■ **WHAT TO PRODUCE**
All lines holding the word "Siddhant" are to be copied from the records beneath.
[[ DATA EXCERPTS, beginning ]]
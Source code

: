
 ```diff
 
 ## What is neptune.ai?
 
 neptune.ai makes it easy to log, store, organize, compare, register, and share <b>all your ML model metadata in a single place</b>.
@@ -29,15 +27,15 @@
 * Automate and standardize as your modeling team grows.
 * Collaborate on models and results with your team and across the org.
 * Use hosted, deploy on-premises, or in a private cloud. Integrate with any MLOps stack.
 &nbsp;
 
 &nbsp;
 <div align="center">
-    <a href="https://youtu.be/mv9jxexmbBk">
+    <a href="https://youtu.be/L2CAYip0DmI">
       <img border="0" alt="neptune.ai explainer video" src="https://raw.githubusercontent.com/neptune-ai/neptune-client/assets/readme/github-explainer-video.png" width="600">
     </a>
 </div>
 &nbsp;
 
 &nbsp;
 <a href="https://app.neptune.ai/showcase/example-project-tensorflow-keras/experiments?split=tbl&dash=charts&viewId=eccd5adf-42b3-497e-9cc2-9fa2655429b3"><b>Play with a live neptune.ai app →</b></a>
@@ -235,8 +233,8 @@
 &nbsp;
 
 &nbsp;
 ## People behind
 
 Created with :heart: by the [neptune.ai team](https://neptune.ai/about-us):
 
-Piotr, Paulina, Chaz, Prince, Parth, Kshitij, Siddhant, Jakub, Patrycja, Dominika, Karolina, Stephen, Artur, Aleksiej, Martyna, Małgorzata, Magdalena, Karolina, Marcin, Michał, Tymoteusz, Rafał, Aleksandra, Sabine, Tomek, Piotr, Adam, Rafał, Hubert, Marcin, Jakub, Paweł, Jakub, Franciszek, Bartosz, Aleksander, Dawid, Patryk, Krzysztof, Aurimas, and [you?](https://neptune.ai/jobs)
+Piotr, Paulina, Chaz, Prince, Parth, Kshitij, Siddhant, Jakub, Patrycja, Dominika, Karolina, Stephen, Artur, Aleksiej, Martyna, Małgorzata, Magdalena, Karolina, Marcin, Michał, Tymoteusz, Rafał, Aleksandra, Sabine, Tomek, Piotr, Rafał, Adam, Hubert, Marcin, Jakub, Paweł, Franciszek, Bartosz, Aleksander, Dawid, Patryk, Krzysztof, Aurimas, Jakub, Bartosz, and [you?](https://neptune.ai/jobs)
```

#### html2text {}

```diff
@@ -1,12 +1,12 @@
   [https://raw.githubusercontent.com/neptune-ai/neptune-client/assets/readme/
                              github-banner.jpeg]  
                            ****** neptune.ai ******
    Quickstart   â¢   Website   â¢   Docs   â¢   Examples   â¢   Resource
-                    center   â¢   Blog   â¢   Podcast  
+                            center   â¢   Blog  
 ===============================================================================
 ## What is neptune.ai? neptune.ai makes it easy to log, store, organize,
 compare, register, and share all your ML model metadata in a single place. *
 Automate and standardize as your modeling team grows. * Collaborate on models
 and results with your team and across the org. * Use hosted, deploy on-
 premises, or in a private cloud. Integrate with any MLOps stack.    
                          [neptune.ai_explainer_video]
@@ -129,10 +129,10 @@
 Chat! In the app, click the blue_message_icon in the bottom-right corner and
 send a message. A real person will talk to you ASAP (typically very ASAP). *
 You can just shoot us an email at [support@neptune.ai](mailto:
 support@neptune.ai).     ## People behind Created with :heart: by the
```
[[ DATA EXCERPTS, end ]]
■ **WRITTEN REPLY**
-Piotr, Paulina, Chaz, Prince, Parth, Kshitij, Siddhant, Jakub, Patrycja, Dominika, Karolina, Stephen, Artur, Aleksiej, Martyna, Małgorzata, Magdalena, Karolina, Marcin, Michał, Tymoteusz, Rafał, Aleksandra, Sabine, Tomek, Piotr, Adam, Rafał, Hubert, Marcin, Jakub, Paweł, Jakub, Franciszek, Bartosz, Aleksander, Dawid, Patryk, Krzysztof, Aurimas, and [you?](https://neptune.ai/jobs)
+Piotr, Paulina, Chaz, Prince, Parth, Kshitij, Siddhant, Jakub, Patrycja, Dominika, Karolina, Stephen, Artur, Aleksiej, Martyna, Małgorzata, Magdalena, Karolina, Marcin, Michał, Tymoteusz, Rafał, Aleksandra, Sabine, Tomek, Piotr, Rafał, Adam, Hubert, Marcin, Jakub, Paweł, Franciszek, Bartosz, Aleksander, Dawid, Patryk, Krzysztof, Aurimas, Jakub, Bartosz, and [you?](https://neptune.ai/jobs)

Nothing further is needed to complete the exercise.